November 1, 2019
Many of the defendants are part of militant groups.
Some 29 appeals filed by the convicted war criminals against their death sentences are still pending with the Appellate Division of the Supreme Court.
The division has so far disposed of only eight such appeals, including the one filed by ATM Azharul Islam, in the last six years.
Two appeals filed by former Jamaat-e-Islami ameer Ghulam Azam and former BNP minister Abdul Alim against their jail sentences have been declared “abated” by the apex court as they died while their appeals were pending with this court.
An amendment to the International Crimes (Tribunals) Act- 1979 in February 2013, making a provision for disposing of appeals against the sentences in 60 days, raised the hope that the SC would quickly deliver the judgments.
But the hope died down when the legal experts, including the then law minister Barrister Shafique Ahmed, had made it clear that the provision for disposing of the appeals in 60 days was merely a directive; it was not mandatory.
The Appellate Division is taking time for holding hearing and disposing of the appeals related to war crimes as this court has to deal with a large number of other important cases, Attorney General Mahbubey Alam told The Daily Star.
“The Supreme Court and the International Crimes Tribunals in Bangladesh are performing better and faster than those in Yugoslavia, Sierra Leone, Rwanda and Cambodia in disposing of the cases related to war crimes”
The war crimes tribunals in those countries were established with the support of the United Nation, whereas the International Crimes Tribunals in our county have been formed with our own capacity,” he said.
The attorney general said it cannot be said exactly how much time would be needed for the apex court to complete hearings and disposal of the pending war crimes appeals.
Replying to a question, Mahbubey Alam said the number of disposal of such appeals will not be increased even if new judges are appointed to the Appellate Division, as experienced judges are required to hear such appeals properly.
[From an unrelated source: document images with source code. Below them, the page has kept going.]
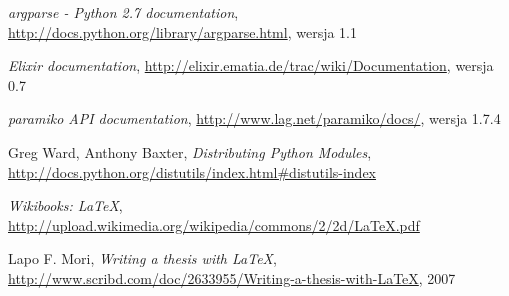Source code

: \documentclass[00-praca-magisterska.tex]{subfiles}
\begin{document}
\begin{thebibliography}{9}
  \emph{argparse - Python 2.7 documentation},
  \url{http://docs.python.org/library/argparse.html},
  wersja 1.1

  \emph{Elixir documentation},
  \url{http://elixir.ematia.de/trac/wiki/Documentation},
  wersja 0.7


  \emph{paramiko API documentation},
  \url{http://www.lag.net/paramiko/docs/},
  wersja 1.7.4

  Greg Ward, Anthony Baxter,
  \emph{Distributing Python Modules},
  \url{http://docs.python.org/distutils/index.html#distutils-index}

  \emph{Wikibooks: \LaTeX},
  \url{http://upload.wikimedia.org/wikipedia/commons/2/2d/LaTeX.pdf}

  Lapo F. Mori, 
  \emph{Writing a thesis with \LaTeX},
  \url{http://www.scribd.com/doc/2633955/Writing-a-thesis-with-LaTeX},
  2007

\end{thebibliography}


\end{document}
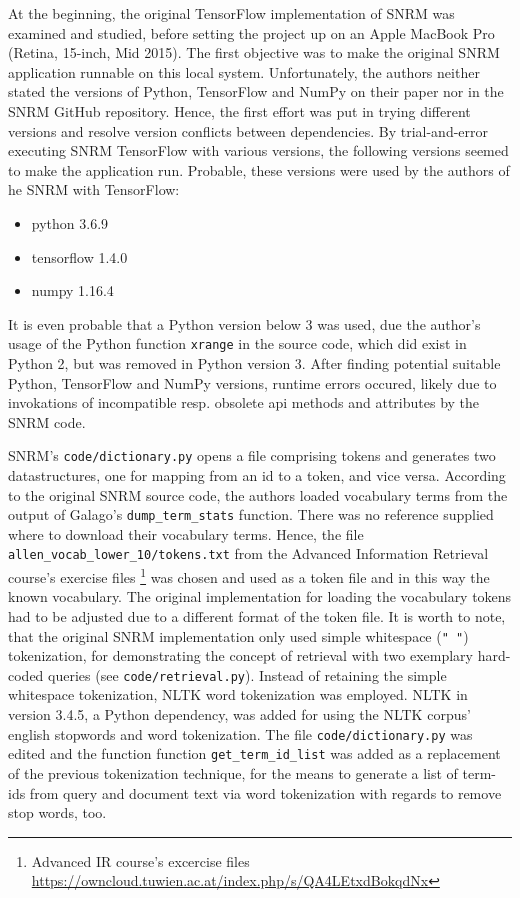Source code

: At the beginning, the original TensorFlow implementation of SNRM was examined and studied,
    before setting the project up on an Apple MacBook Pro (Retina, 15-inch, Mid 2015).
The first objective was to make the original SNRM application runnable on this local system.
Unfortunately, the authors neither stated the versions of Python, TensorFlow and NumPy on their paper nor 
    in the SNRM GitHub repository.
Hence, the first effort was put in trying different versions and resolve version conflicts between dependencies.
By trial-and-error executing SNRM TensorFlow with various versions, the following versions seemed to make the   
    application run.
Probable, these versions were used by the authors of he SNRM with TensorFlow:
\begin{itemize}
    \item python 3.6.9
    \item tensorflow 1.4.0
    \item numpy 1.16.4
\end{itemize}
It is even probable that a Python version below 3 was used, due the author's usage of the Python 
    function \texttt{xrange} in the source code, which did exist in Python 2, but was removed in Python version 3.
After finding potential suitable Python, TensorFlow and NumPy versions, runtime errors occured, likely due to 
    invokations of incompatible resp. obsolete api methods and attributes by the SNRM code.

SNRM's \texttt{code/dictionary.py} opens a file comprising tokens and generates two datastructures, one for mapping 
    from an id to a token, and vice versa.
According to the original SNRM source code, the authors loaded vocabulary terms from the output of 
    Galago's \verb|dump_term_stats| function.
There was no reference supplied where to download their vocabulary terms.
Hence, the file \verb|allen_vocab_lower_10/tokens.txt| from the Advanced Information Retrieval course's exercise files 
    \footnote{Advanced IR course's excercise files \url{https://owncloud.tuwien.ac.at/index.php/s/QA4LEtxdBokqdNx}}
    was chosen and used as a token file and in this way the known vocabulary.
The original implementation for loading the vocabulary tokens had to be adjusted due to a different format of the token file.
It is worth to note, that the original SNRM implementation only used simple whitespace (\verb|" "|) tokenization, 
    for demonstrating the concept of retrieval with two exemplary hard-coded queries (see \texttt{code/retrieval.py}).
Instead of retaining the simple whitespace tokenization, NLTK word tokenization was employed.
NLTK in version 3.4.5, a Python dependency, was added for using the NLTK corpus' english stopwords and word tokenization.
The file \texttt{code/dictionary.py} was edited and the function function \verb|get_term_id_list| was added as a 
    replacement of the previous tokenization technique, for the means to generate a list of term-ids from 
    query and document text via word tokenization with regards to remove stop words, too.

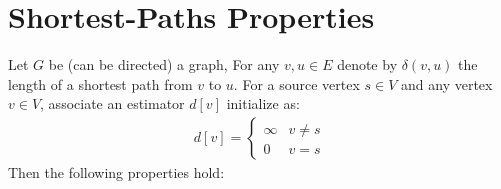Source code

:   \section{Shortest-Paths Properties} Let $G$ be (can be directed) a graph, For any $v,u \in E$ denote by $\delta(v,u)$ the length of a shortest path from $v$ to $u$. For a source vertex $s \in V$ and any vertex $v \in V $, associate an estimator $d[v]$ initialize as:  
  \begin{equation*}
    \begin{split}
      d[v] = \begin{cases}
        \infty & v \neq s \\
        0 & v = s
      \end{cases}
    \end{split}
  \end{equation*}
  Then the following properties hold:
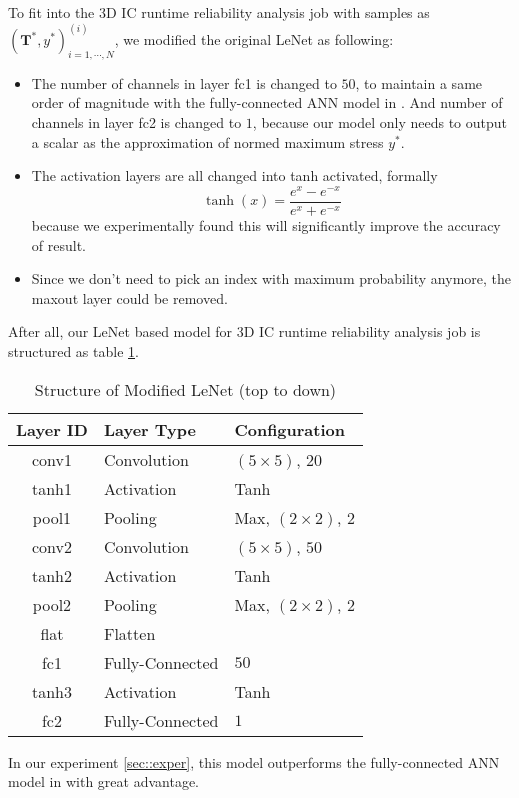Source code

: To fit into the 3D IC runtime reliability analysis job with samples as 
$\left(\mathbf{T}^*, y^*\right)^{(i)}_{i=1,\cdots, N}$,
we modified the original LeNet as following:
\begin{itemize}
    \item The number of channels in layer fc1 is changed to $50$, to maintain a same order of magnitude
    with the fully-connected ANN model in \cite{Zhang2016Fast}. 
    And number of channels in layer fc2 is changed to $1$, because our model
    only needs to output a scalar as the approximation of normed maximum stress $y ^ *$.
    \item The activation layers are all changed into tanh activated, formally
    \begin{equation}
    \tanh (x) = \frac{e^x - e^{-x}}{e^x + e^{-x}}
    \end{equation}
    because we experimentally found this will significantly improve the accuracy of result.
    \item Since we don't need to pick an index with maximum probability anymore, the maxout
    layer could be removed.
\end{itemize}
After all, our LeNet based model for 3D IC runtime reliability analysis job is structured as table \ref{tab::LeNet'}.
\begin{table}[htb]
    \centering
    \begin{tabular}{cll}
        \toprule
        Layer ID & Layer Type & Configuration \\
        \midrule
        conv1 & Convolution & $\left(5\times5\right)$, $20$ \\
        tanh1  & Activation  & Tanh \\
        pool1 & Pooling     & Max, $\left(2\times2\right)$, $2$ \\
        conv2 & Convolution & $\left(5\times5\right)$, $50$ \\
        tanh2  & Activation  & Tanh \\
        pool2 & Pooling     & Max, $\left(2\times2\right)$, $2$ \\
        flat  & Flatten     & \\
        fc1   & Fully-Connected & $50$ \\
        tanh3  & Activation  & Tanh \\
        fc2   & Fully-Connected & $1$ \\
        \bottomrule
    \end{tabular}
    \caption{Structure of Modified LeNet (top to down)}
    \label{tab::LeNet'}
\end{table}
In our experiment \ref{sec::exper}, this model outperforms the fully-connected ANN model in \cite{Zhang2016Fast}
with great advantage.

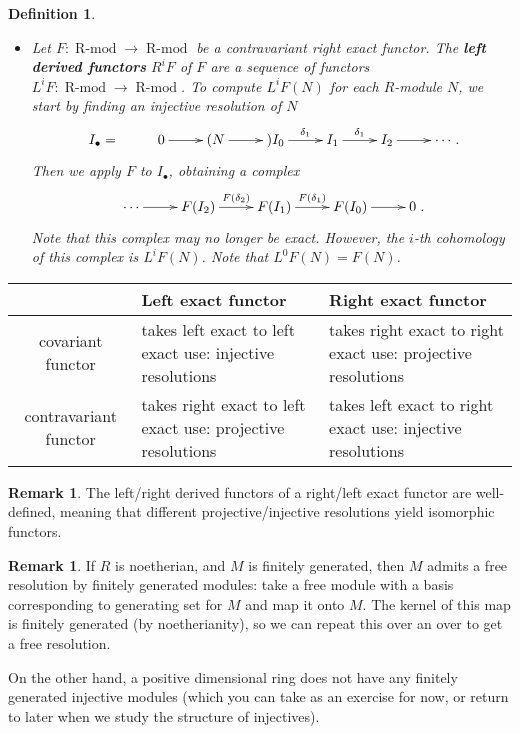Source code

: \documentclass[11pt]{book}
\newtheorem{definition}[theorem]{Definition}
\numberwithin{equation}{section}
\numberwithin{theorem}{chapter}
\theoremstyle{definition}
\newtheorem*{basic properties}{Basic Properties}
\newtheorem*{Important Remark}{Important Remark}
\newtheorem{remark}[theorem]{Remark}
\theoremstyle{remark}
\newcommand{\Rmod}{\operatorname{R-mod}}
\begin{document}
\begin{definition}
\begin{itemize}
	
	\item Let $F\!: \Rmod \longrightarrow \Rmod$ be a contravariant right exact functor. The {\bf left derived functors} $R^iF$ of $F$ are a sequence of functors $L^iF\!:  \Rmod \longrightarrow \Rmod$. To compute $L^iF(N)$ for each $R$-module $N$, we start by finding an injective resolution of $N$
	$$\xymatrix{I_\bullet = & 0 \ar[r] & (N \ar[r] &) I_{0} \ar[r]^-{\delta_{1}} & I_1 \ar[r]^{\delta_1} & I_{2} \ar[r] & \cdots}.$$
	Then we apply $F$ to $I_{\bullet}$, obtaining a complex
	$$\xymatrix{\cdots \ar[r] & F(I_{2}) \ar[r]^-{F(\delta_{2})} & F(I_1) \ar[r]^{F(\delta_1)} & F(I_{0}) \ar[r] & 0}.$$
	Note that this complex may no longer be exact. However, the $i$-th cohomology of this complex is $L^iF(N)$. Note that $L^0F(N) = F(N)$.
\end{itemize}
\end{definition}

\vskip 7mm

\begin{tabular}{| c | p{50mm} | p{55mm} |}
\hline
 & Left exact functor & Right exact functor \\ 
 \hline
covariant functor & takes left exact to left exact use: injective resolutions & takes right exact to right exact use: projective resolutions \\  
\hline
contravariant functor & takes right exact to left exact use: projective resolutions & takes left exact to right exact \quad use: injective resolutions \\
\hline
\end{tabular}


\vskip 10mm



\begin{remark}
	The left/right derived functors of a right/left exact functor are well-defined, meaning that different projective/injective resolutions yield isomorphic functors. 
\end{remark}

\begin{remark}
	If $R$ is noetherian, and $M$ is finitely generated, then $M$ admits a free resolution by finitely generated modules: take a free module with a basis corresponding to generating set for $M$ and map it onto $M$. The kernel of this map is finitely generated (by noetherianity), so we can repeat this over an over to get a free resolution.

On the other hand, a positive dimensional ring does not have any finitely generated injective modules (which you can take as an exercise for now, or return to later when we study the structure of injectives).
\end{remark}
\end{document}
Advocate Shishir Manir, a defence lawyer, told this correspondent that the rate of disposal of war crimes appeals is poor due to shortage of judges in the Appellate Division and huge backlog of pending cases with this court.
Advocate Shishir Manir said two International Crimes Tribunals have so far delivered verdicts in 40 war crimes related cases, and among the convicts, 38 have filed appeals with the SC against the ICT verdicts.
The eight war criminals whose appeals have already been settled by the top court are Jamaat-e-Islami Ameer Motiur Rahman Nizami, its Secretary General Ali Ahsan Muhammad Mojaheed, and its leaders Delawar Hossain Sayedee, Muhammad Kamaruzaman, Abdul Quader Mollah, Mir Quasem Ali and ATM Azharul Islam and BNP leader Salauddin Quader Chowdhury.
Among them, Nizami, Mojaheed, Kamaruzzaman, Quader Mollah, Mir Quasem Ali and Salauddin Quader Chowdhury have been executed after the apex court has dismissed their review petitions against its verdicts confirming their death sentences.
Delwar Hossain Sayedee, whose imprisonment until his death was affirmed by the SC, is now in jail.
The list of convicted war criminals whose appeals are now in the pipeline includes former state minister of HM Ershad’s government Syed Mohammad Qaisar, expelled Awami League leader of Brahmanbaria Mobarak Hossain, Jamaat leader Maulana Abdus Sobhan, Azizur Rahman from Gaibandha and Saifuddin Ahmed former Noakhali.
The International Crimes Tribunal-1 in July, 2013 sentenced Ghulam Azam a total of 90 years in jail on five different charges.
The International Crimes Tribunal-2 in October 2013 sentenced former BNP minister Abdul Alim to imprisonment till death for committing genocide and crimes against humanity during the country’s 1971 War of Independence.